If the amount of data is so high that it does not fit in the RAM even after suitable sharding, a disk-based table with an appropriate engine and its parameters can be used for accessing dimensional data in report queries.

MergeTree engines (including Replacing or Aggregating) are not tuned by default for point queries due to the high index granularity (8192) and the necessity of using FINAL (or GROUP BY) when accessing mutated data.

When using the MergeTree engine for Dimensions, the table’s index granularity should be lowered to 256. More RAM will be used for PK, but it’s a reasonable price for reading less data from the disk and making report queries faster, and that amount can be lowered by lightweight PK design (see below).
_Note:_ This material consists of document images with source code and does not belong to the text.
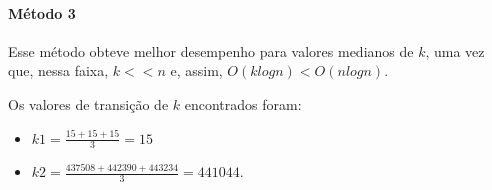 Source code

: \documentclass[12pt,a4paper]{article}
\begin{document}
  \paragraph{Método 3}
  Esse método obteve melhor desempenho para valores medianos de $k$, uma vez que, nessa faixa, $k << n$ e, assim, $O(klogn) < O(nlogn)$.

  \pagebreak
  Os valores de transição de $k$ encontrados foram:
  \begin{itemize}
      \item $k1 = \frac{15 + 15 + 15}{3} = 15$
      \item $k2 = \frac{437508 + 442390 + 443234}{3} = 441044$.
  \end{itemize}
\end{document}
The `EmbeddedRocksDB` engine could be used as an alternative. It performs much better than ReplacingMergeTree for highly mutated data, as it is tuned by design for random point queries and high-frequency updates. However, EmbeddedRocksDB does not support Replication, so INSERTing data to such tables should be done over a Distributed table with `internal_replication` set to false, which is vulnerable to different desync problems. Some “sync” procedures should be designed, developed, and applied after serious data ingesting incidents (like ETL crashes).
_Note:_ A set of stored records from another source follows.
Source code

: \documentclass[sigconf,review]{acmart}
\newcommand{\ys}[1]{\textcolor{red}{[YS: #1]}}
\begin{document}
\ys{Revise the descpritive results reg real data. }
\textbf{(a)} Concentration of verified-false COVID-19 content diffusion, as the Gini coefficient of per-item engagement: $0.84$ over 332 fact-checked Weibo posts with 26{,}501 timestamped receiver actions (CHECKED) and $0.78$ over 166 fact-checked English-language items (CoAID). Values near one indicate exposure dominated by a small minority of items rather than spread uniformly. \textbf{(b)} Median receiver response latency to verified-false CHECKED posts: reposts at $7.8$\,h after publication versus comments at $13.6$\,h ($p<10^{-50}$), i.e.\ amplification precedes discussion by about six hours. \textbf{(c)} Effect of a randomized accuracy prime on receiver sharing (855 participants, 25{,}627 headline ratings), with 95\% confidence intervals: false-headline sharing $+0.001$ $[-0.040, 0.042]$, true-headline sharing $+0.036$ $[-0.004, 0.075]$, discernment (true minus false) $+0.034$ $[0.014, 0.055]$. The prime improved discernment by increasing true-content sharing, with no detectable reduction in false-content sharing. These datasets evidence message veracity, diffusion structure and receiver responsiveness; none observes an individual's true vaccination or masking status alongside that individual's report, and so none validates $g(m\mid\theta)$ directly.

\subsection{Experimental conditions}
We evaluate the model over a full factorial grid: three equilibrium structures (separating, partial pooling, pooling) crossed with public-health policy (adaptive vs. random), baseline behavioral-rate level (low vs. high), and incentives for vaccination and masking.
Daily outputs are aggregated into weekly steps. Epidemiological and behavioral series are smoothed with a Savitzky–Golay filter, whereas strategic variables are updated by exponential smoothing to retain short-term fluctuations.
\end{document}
When the Dimension table is built on several incoming event streams, `AggregatingMergeTree` is preferable to `ReplacingMergeTree`, as it allows putting data from different event streams without external ETL processes:

```sql
CREATE TABLE table_C (
id UInt64,
colA SimpleAggregatingFunction(any,Nullable(UInt32)),
colB SimpleAggregatingFunction(max, String)
) ENGINE = AggregatingMergeTree()
PARTITION BY intDiv(id, 0x800000000000000) /* 32 bucket*/
ORDER BY id;

CREATE MATERIALIZED VIEW mv_A TO table_C AS SELECT id,colA FROM Kafka_A;
CREATE MATERIALIZED VIEW mv_B TO table_C AS SELECT id,colB FROM Kafka_B;
```

EmbeddedRocksDB natively supports UPDATEs without any complications with AggregatingFunctions.
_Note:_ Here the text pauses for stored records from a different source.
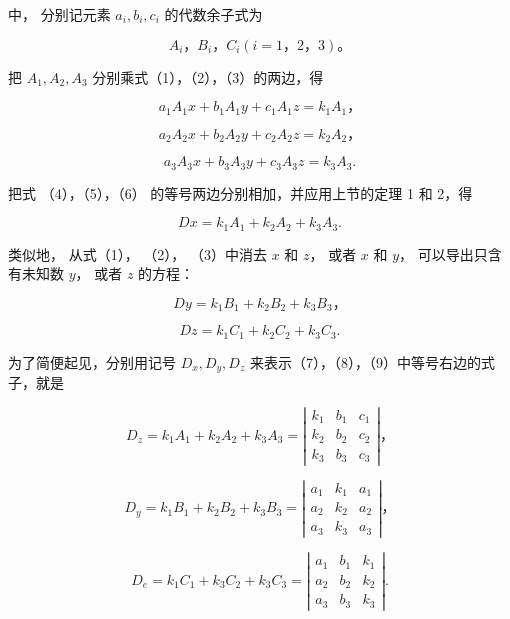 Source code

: 中， 分别记元素 \(a_{i}, b_{i}, c_{i}\) 的代数余子式为

\[
A _ {i}\text{，} B _ {i}\text{，} C _ {i} (i = 1\text{，} 2\text{，} 3)\text{。}
\]

把 \(A_{1}, A_{2}, A_{3}\) 分别乘式（1），（2），（3）的两边，得

\[
a _ {1} A _ {1} x + b _ {1} A _ {1} y + c _ {1} A _ {1} z = k _ {1} A _ {1}\text{，} \tag {4}
\]

\[
a _ {2} A _ {2} x + b _ {2} A _ {2} y + c _ {2} A _ {2} z = k _ {2} A _ {2}\text{，} \tag {5}
\]

\[
a _ {3} A _ {3} x + b _ {3} A _ {3} y + c _ {3} A _ {3} z = k _ {3} A _ {3}. \tag {6}
\]

把式 （4），（5），（6） 的等号两边分别相加，并应用上节的定理 1 和 2，得

\[
D x = k _ {1} A _ {1} + k _ {2} A _ {2} + k _ {3} A _ {3}. \tag {7}
\]

类似地， 从式（1）， （2）， （3）中消去 \(x\) 和 \(z\)， 或者 \(x\) 和
\(y\)， 可以导出只含有未知数 \(y\)， 或者 \(z\) 的方程：

\[
D y = k _ {1} B _ {1} + k _ {2} B _ {2} + k _ {3} B _ {3}\text{，} \tag {8}
\]

\[
D z = k _ {1} C _ {1} + k _ {2} C _ {2} + k _ {3} C _ {3}. \tag {9}
\]

为了简便起见，分别用记号 \(D_{x}, D_{y}, D_{z}\)
来表示（7），（8），（9）中等号右边的式子，就是

\[
D _ {z} = k _ {1} A _ {1} + k _ {2} A _ {2} + k _ {3} A _ {3} = \left| \begin{array}{ccc} k _ {1} & b _ {1} & c _ {1} \\ k _ {2} & b _ {2} & c _ {2} \\ k _ {3} & b _ {3} & c _ {3} \end{array} \right|\text{，}
\]

\[
D _ {y} = k _ {1} B _ {1} + k _ {2} B _ {2} + k _ {3} B _ {3} = \left| \begin{array}{ccc} a _ {1} & k _ {1} & a _ {1} \\ a _ {2} & k _ {2} & a _ {2} \\ a _ {3} & k _ {3} & a _ {3} \end{array} \right|\text{，}
\]

\[
D _ {e} = k _ {1} C _ {1} + k _ {3} C _ {2} + k _ {3} C _ {3} = \left| \begin{array}{lll} a _ {1} & b _ {1} & k _ {1} \\ a _ {2} & b _ {2} & k _ {2} \\ a _ {3} & b _ {3} & k _ {3} \end{array} \right|.
\]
For dimensions where some “start date” column is used in filtering, the [Range_Hashed](https://kb.altinity.com/altinity-kb-dictionaries/altinity-kb-range_hashed-example-open-intervals/) dictionary layout can be used if it is acceptable for RAM usage. For MergeTree variants, ASOF JOIN in queries is needed. Such types of dimensions are the first candidates for placement into RAM.

EmbeddedRocksDB is not suitable here.

### Primary Key

To increase query performance, I recommend using a single UInt64 (not String) column for PK, where the upper 32 bits are reserved for tenant_id (shop_id) and the lower 32 bits for actual object_id (like customer_id, product_id, etc.)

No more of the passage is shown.